TRY IT: What do the lines from the one containing "kann man schachteln, es" through the end of the entries say? Quote them exactly, and only them.

[Rendered images with source text]
* * * * * * *

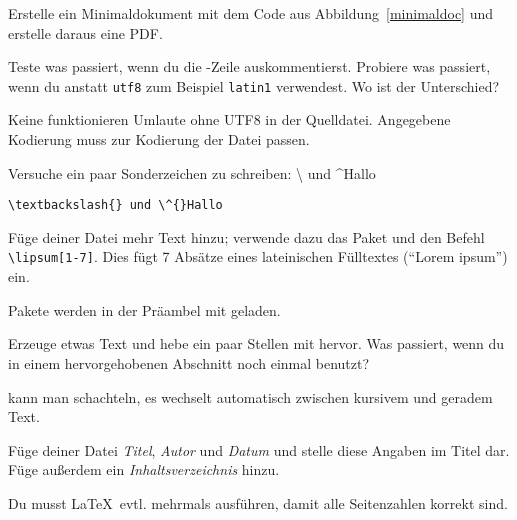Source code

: \begin{uebung}
\item Erstelle ein Minimaldokument mit dem Code aus 
	Abbildung~\ref{minimaldoc} und erstelle daraus eine PDF.\label{firststart:first}


	
\item Teste was passiert, wenn du die -Zeile auskommentierst.
    Probiere was passiert, wenn du anstatt \texttt{utf8} zum Beispiel
    \texttt{latin1} verwendest. Wo ist der Unterschied?\label{inputenc}
    \begin{loesung}
        Keine funktionieren Umlaute ohne UTF8 in der Quelldatei. Angegebene Kodierung muss zur Kodierung der Datei passen.
    \end{loesung}
    
\item Versuche ein paar Sonderzeichen zu schreiben: \textbackslash{} und
    \^{}Hallo\label{specialchars}
    \begin{loesung}
        \verb|\textbackslash{} und \^{}Hallo|
    \end{loesung}

\item Füge deiner Datei mehr Text hinzu; verwende dazu das Paket 
	 und den Befehl \verb+\lipsum[1-7]+. Dies fügt
	7 Absätze eines lateinischen Fülltextes (\enquote{Lorem ipsum}) ein.
	\begin{hinweis}
	    Pakete werden in der Präambel mit  geladen.
	\end{hinweis}\label{firststart:last}

\item Erzeuge etwas Text und hebe ein paar Stellen mit  hervor. Was
	passiert, wenn du in einem hervorgehobenen Abschnitt noch einmal \cmd{emph}
	benutzt?\label{markup:first}
	\begin{loesung}
		 kann man schachteln, es wechselt automatisch zwischen
		kursivem und geradem Text.
	\end{loesung}

\item Füge deiner Datei \emph{Titel}, \emph{Autor} und 
	\emph{Datum} und stelle diese Angaben im Titel dar.
	Füge außerdem ein \emph{Inhaltsverzeichnis} hinzu.
	\begin{hinweis}
	    Du musst \LaTeX\ evtl. mehrmals ausführen, damit alle 
		Seitenzahlen korrekt sind.
	\end{hinweis}


\end{uebung}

* * * * * * *

RESULT FOR THIS TASK:
		 kann man schachteln, es wechselt automatisch zwischen
		kursivem und geradem Text.
	\end{loesung}

\item Füge deiner Datei \emph{Titel}, \emph{Autor} und 
	\emph{Datum} und stelle diese Angaben im Titel dar.
	Füge außerdem ein \emph{Inhaltsverzeichnis} hinzu.
	\begin{hinweis}
	    Du musst \LaTeX\ evtl. mehrmals ausführen, damit alle 
		Seitenzahlen korrekt sind.
	\end{hinweis}


\end{uebung}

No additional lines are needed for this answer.